Ese comentario la hizo reír. Así era como la familia Egea y la propia familia de Mario lo veían desde que era un niño: el clásico niño incordio que siempre las hacía rabiar a todas. En las reuniones solo se escuchaban las protestas de las cinco niñas una y otra vez: «¡Déjame!», «¡Jo, mamá, dile que pare!», «¡No me empujes!», «¡No me cojas eso!», «¡Es mío!». Y las constantes reprimendas de los cuatro adultos: «¡Mario, ya vale! Deja a las chicas», «¡Mario, estate quieto!», «Mario, ¿quieres parar de una vez?», «¡Como vaya, te vas a enterar, Mario!».

Pero, para ella, era otra cosa. Era el amor de su vida, y en ese mismo momento tenía el miedo dentro del cuerpo. Por mucho que le dijera su hermana, no descansaría hasta que él le hablara y la mirara.

—Blanca, si le pasa algo, me moriré. No puedo vivir sin él.

Poco a poco, Blanca la calmó y volvieron hacia donde estaban todos. A mitad de camino se encontraron con Pablo, que había salido a buscarlas, y cuando estuvo a su lado, las cogió a ambas por los hombros. Lola agradeció ese gesto de consuelo, sobre todo viniendo de Pablo, ya que la última vez le había echado un buen rapapolvo.

—Siento lo que te dije la última vez que nos vimos, Pablo —se disculpó Lola entre hipidos.

Blanca los miraba sin entender nada, y es que ella no tenía ni idea de que se habían visto, por eso la curiosidad pudo con ella.

—¿Y cuándo fue eso, si se puede saber?

—No fue nada, todo está olvidado —le dijo Pablo, besándola con cariño en una de las sienes.

—Sí que fue, Blanca. Me presenté en su restaurante con Gillian y le hicimos un traje nuevo. Menos guapo, le dijimos de todo.

—¿Y eso cuándo fue?

—El día que te acusó de robarle la receta y publicarla. Estábamos muy indignadas e íbamos encendidas porque tú estabas destrozada y te estaba acusando de algo increíble para nosotras. Ya nos conoces. Nos despachamos a gusto con él.

—¿Qué le dijisteis?

Esta vez, fue Pablo el que cortó la conversación entre hermanas:

—Todo lo que dijo era verdad, y lo vergonzoso es que me lo tuviera que decir ella. Te defendió, como debí hacer yo en vez de atacarte. Y como si hubiera sido una profecía, todo ha sucedido como ella vaticinó.

—¿Por qué? —le preguntó Blanca. La pobre no se enteraba de nada.
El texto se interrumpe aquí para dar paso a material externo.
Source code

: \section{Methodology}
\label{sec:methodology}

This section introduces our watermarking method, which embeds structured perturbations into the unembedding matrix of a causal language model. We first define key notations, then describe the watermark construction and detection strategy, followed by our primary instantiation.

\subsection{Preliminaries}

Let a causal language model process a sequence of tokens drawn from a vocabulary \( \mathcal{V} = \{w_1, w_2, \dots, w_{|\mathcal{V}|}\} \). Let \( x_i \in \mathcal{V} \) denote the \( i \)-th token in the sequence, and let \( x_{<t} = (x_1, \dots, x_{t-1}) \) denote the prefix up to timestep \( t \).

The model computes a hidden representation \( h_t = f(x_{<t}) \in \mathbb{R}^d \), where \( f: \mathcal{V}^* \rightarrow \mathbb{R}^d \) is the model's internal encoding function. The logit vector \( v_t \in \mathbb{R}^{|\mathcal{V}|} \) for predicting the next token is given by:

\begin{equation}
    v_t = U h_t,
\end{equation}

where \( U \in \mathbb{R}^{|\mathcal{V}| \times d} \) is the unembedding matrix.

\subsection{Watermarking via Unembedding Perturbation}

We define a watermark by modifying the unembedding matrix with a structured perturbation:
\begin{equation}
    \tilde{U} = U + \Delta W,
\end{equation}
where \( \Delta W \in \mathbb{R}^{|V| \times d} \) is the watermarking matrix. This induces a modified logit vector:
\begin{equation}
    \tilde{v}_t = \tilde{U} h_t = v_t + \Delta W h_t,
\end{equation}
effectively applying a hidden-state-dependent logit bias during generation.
—Porque cuando descubrí al verdadero usurpador, como si de un maleficio se tratara, me sucedió lo que tu hermana predijo que sucedería: que el que más iba a sufrir iba a ser yo. Y así fue, como si de un maleficio se tratara.

Los dos se miraban como si desearan comerse allí mismo. Lola se quiso alejar de ellos y dejarlos solos, pero no le dejaron, y los tres volvieron a la sala de espera, aguardando noticias de Mario.